Linked lists are a standard computer programming technique which is still slightly unusual in Fortran, and may well be unfamiliar to many Fortran programmers. They effectively allow you to have an array of arbitrary length, although this comes with various trade-offs about memory locality and speed of accessing elements. The general concept is that of a chain where each link in the chain only knows about the previous link in the chain and the next link in the chain. Although there are schemes for doing this in languages which don’t have pointers, the normal method of implementing linked lists is to use pointers to point to previous and next elements in the list, and this is how they are implemented in EPOCH. Since both linked lists and Fortran pointers are slightly esoteric concepts, while being key to the operation of EPOCH a brief overview of them is presented here.

The simplest possible form of a linked list element would be a TYPE which looks like:

TYPE linked_list
 TYPE(linked_list), POINTER :: next
 TYPE(linked_list), POINTER :: prev
END TYPE linked_list

You also have to have a pointer to the start of the list, and to speed up adding new elements to the list, you normally also keep a pointer to the last element of the list. Therefore, you would also have variables which look like:

TYPE(linked_list) :: head, tail

Since Fortran pointers are not initialised in any particular state, you have to remember to set the head and tail pointers to explicitly point nowhere (normally called a null pointer by analogy with the older C style pointers). This is done using the nullify command.

NULLIFY(head)
NULLIFY(tail)

The same thing is important when creating a new linked list element, so you would normally have a creation function for linked list elements.
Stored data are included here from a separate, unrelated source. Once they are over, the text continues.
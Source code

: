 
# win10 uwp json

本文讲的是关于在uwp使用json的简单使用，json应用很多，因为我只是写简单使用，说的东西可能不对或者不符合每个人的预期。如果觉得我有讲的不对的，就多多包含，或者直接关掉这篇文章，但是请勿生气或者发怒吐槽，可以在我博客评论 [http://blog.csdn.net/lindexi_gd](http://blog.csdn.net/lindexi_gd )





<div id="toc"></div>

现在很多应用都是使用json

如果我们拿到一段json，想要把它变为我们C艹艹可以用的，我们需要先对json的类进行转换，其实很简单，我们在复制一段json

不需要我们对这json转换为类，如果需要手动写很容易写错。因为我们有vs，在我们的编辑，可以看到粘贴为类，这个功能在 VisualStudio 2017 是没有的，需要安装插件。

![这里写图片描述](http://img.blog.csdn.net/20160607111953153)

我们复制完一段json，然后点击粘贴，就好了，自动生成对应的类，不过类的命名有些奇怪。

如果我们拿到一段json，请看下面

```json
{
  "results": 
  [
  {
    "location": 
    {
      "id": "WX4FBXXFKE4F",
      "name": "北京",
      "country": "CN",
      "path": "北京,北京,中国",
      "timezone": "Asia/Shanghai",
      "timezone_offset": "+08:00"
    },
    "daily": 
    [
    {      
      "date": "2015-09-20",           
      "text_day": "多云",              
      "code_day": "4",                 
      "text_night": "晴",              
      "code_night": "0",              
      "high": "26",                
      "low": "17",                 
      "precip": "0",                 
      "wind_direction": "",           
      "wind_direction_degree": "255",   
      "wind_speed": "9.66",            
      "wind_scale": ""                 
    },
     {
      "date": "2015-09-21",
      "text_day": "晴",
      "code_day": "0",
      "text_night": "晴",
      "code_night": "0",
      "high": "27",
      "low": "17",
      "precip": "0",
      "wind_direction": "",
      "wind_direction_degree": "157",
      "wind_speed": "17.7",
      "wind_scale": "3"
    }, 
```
SUBROUTINE create_element(element)

 TYPE(linked_list), POINTER :: element

 ALLOCATE(element)
 NULLIFY(element%next)
 NULLIFY(element%prev)

END SUBROUTINE create_element

Note that the allocate function can be used on pointers in the same way that it can be used with variables which have the allocatable attribute. However, there is one important difference between a pointer and an allocatable variable. If you attempt to allocate an already allocated variable which has the allocatable attribute then the code will fail, whereas allocating an already allocated pointer is perfectly valid, and will allocate the new variable and point the pointer to it. This does not deallocate the memory that the pointer previously pointed to, and Fortran does not have a “garbage collector” which deallocates memory no longer accessible. So if you allocate a pointer which already points to a variable, it is very important that you have another pointer somewhere which points to the same memory. Once you no longer have a pointer to an area of memory, that area of memory is completely inaccessible and cannot even be deallocated. This is termed a memory leak and for programs which run for many cycles and have a memory leak on each cycle, the entire memory can very quickly be used up.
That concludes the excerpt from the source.